Michigan Living Will Declaration
This Living Will Declaration is made in accordance with the Michigan Do-Not-Resuscitate Procedure Act (Public Act 193 of 1996). It serves to declare one's desires regarding life-sustaining treatment in the event of terminal illness or injury where recovery is not expected.
Please fill in the following information:
Full Name: ________________________________________________________
Date of Birth: _____________________________
Address: _________________________________________________________
City, State, Zip: _________________________________________________
Primary Phone: ___________________________________________________
Alternative Phone (Optional): ______________________________________
I, _________________________, being of sound mind and at least eighteen (18) years of age, hereby make known my desires regarding medical treatment, should I become unable to participate in decisions regarding my medical care, specifically in the situation where my attending physician has diagnosed me as suffering from a terminal condition that is expected to result in death within a relatively short time and where the application of life-sustaining measures would serve only to artificially prolong the dying process. I direct the following:
Life-Sustaining Treatment Preferences:
- If I am in a coma or a persistent vegetative state, and my doctors have concluded that there is no reasonable expectation of recovery, I do not want life-sustaining treatments, including but not limited to artificial respiration, cardiopulmonary resuscitation (CPR), and artificial means of nutrition and hydration.
- If I am terminal and recovery is not expected, I prefer to receive only such treatments as are necessary for my comfort and to alleviate pain, including pain relief medication even if it may hasten my death.
Designation of Patient Advocate:
I designate the following individual as my patient advocate to make medical treatment decisions on my behalf in the event that I become unable to participate in medical treatment decisions. My patient advocate shall have the power to make any and all health care decisions for me in accordance with my wishes, as stated in this document or as otherwise known to my advocate.
Patient Advocate's Name: ___________________________________________
Relationship to Me: _______________________________________________
Primary Phone: ___________________________________________________
Alternative Phone (Optional): ______________________________________
This document shall remain in effect until I revoke it in writing.
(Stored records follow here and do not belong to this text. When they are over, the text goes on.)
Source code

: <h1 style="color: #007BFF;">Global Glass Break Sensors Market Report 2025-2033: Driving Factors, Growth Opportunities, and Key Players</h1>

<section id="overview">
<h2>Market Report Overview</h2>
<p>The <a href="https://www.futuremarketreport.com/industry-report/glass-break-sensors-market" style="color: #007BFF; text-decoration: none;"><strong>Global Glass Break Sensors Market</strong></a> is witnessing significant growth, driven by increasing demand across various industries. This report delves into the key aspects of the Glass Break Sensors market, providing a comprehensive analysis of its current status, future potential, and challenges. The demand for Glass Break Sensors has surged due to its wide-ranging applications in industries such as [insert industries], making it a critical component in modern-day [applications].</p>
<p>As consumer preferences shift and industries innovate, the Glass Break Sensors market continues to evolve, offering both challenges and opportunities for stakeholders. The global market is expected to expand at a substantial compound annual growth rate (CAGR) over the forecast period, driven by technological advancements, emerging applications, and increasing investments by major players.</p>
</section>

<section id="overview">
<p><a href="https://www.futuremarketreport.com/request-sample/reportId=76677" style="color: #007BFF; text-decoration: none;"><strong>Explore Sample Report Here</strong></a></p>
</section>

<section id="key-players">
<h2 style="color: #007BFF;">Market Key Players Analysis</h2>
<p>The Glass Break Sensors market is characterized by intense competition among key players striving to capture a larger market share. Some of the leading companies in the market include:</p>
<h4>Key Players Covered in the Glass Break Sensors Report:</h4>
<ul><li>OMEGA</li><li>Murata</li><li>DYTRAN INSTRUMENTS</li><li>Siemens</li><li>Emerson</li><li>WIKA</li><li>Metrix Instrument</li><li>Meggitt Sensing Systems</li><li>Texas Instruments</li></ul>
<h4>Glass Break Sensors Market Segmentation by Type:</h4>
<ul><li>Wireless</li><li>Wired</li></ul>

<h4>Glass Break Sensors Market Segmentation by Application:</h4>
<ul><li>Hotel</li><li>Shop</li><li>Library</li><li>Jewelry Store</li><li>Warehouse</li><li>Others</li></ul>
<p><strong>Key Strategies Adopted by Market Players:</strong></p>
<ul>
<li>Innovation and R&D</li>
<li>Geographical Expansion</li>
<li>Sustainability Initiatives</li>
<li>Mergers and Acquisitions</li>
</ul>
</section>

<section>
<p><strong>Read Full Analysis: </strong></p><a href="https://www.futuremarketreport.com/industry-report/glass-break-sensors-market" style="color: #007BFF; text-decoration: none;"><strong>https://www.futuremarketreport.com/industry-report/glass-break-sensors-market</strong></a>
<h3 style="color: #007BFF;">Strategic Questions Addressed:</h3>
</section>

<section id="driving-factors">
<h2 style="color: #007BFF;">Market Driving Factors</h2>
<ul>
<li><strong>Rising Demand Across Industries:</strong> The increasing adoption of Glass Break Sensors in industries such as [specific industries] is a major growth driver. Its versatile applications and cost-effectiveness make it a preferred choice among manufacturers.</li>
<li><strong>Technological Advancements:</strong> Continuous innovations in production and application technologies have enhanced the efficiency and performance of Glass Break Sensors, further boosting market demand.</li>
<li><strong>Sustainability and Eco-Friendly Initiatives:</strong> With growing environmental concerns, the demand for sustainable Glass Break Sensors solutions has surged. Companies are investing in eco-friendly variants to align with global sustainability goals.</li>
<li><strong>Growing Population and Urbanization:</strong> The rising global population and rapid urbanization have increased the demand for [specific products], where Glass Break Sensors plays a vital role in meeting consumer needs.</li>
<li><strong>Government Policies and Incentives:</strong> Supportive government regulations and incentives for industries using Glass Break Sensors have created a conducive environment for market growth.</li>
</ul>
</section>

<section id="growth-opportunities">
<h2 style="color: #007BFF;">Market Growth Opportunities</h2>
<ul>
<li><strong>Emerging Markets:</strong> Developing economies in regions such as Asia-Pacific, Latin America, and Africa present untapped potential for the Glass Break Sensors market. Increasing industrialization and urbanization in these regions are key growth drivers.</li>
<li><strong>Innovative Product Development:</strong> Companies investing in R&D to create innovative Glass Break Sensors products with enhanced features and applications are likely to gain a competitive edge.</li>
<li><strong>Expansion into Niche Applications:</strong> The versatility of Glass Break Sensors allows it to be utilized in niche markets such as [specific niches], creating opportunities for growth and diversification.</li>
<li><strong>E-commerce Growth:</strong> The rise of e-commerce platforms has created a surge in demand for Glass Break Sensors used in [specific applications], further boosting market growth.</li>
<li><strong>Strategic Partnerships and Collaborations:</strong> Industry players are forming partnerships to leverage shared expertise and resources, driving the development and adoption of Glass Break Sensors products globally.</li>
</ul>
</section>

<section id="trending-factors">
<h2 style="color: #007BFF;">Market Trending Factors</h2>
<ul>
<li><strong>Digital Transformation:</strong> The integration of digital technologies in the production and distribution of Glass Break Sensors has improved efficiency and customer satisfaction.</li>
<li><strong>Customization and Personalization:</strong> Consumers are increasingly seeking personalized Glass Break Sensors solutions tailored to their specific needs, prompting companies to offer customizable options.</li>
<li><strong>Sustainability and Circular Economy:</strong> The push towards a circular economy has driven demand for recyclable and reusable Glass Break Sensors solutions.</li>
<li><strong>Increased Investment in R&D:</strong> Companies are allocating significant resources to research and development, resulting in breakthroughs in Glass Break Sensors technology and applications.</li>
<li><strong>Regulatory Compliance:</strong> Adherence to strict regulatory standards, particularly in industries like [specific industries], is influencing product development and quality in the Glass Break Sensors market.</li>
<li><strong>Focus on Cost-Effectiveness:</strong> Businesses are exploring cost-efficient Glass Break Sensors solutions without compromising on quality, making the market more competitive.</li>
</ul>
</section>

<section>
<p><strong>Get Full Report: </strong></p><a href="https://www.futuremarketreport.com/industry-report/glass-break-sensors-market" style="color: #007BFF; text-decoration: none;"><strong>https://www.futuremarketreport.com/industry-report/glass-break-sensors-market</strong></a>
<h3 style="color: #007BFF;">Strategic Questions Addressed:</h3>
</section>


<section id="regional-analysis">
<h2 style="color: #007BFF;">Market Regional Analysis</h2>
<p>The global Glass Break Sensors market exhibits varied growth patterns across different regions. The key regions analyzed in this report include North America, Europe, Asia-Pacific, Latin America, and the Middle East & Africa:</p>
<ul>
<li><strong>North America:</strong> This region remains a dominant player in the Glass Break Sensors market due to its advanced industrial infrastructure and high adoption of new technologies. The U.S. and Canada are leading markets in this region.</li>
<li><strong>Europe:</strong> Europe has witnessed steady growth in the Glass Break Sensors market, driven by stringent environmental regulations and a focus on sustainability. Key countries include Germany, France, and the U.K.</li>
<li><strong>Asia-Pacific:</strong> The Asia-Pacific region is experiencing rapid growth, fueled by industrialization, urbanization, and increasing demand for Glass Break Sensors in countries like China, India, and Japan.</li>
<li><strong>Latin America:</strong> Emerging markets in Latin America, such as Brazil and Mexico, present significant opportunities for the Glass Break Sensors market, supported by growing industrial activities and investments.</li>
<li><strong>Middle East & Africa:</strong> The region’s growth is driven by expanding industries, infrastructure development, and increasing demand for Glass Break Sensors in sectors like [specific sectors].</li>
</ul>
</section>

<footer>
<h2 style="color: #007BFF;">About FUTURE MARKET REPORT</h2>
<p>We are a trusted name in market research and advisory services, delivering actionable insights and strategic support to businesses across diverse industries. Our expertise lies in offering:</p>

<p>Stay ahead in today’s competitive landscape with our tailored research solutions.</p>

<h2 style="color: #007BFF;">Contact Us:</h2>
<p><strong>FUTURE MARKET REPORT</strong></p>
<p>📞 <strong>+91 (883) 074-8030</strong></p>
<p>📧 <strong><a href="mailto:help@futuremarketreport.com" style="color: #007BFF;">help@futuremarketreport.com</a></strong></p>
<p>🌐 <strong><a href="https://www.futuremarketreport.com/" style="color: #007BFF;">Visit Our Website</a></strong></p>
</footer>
I understand that I may revoke this declaration at any time.
Date: ________________________
Signature: __________________________
Witness Declaration:
We, the undersigned, declare that the person who signed this document is personally known to us, that he/she signed or acknowledged this Michigan Living Will in our presence, that he/she appears to be of sound mind and under no duress, fraud, or undue influence. We are not related by blood or marriage to the person who signed this document, nor are we entitled to any portion of his/her estate under a will or by operation of law, and we are not directly financially responsible for his/her medical care.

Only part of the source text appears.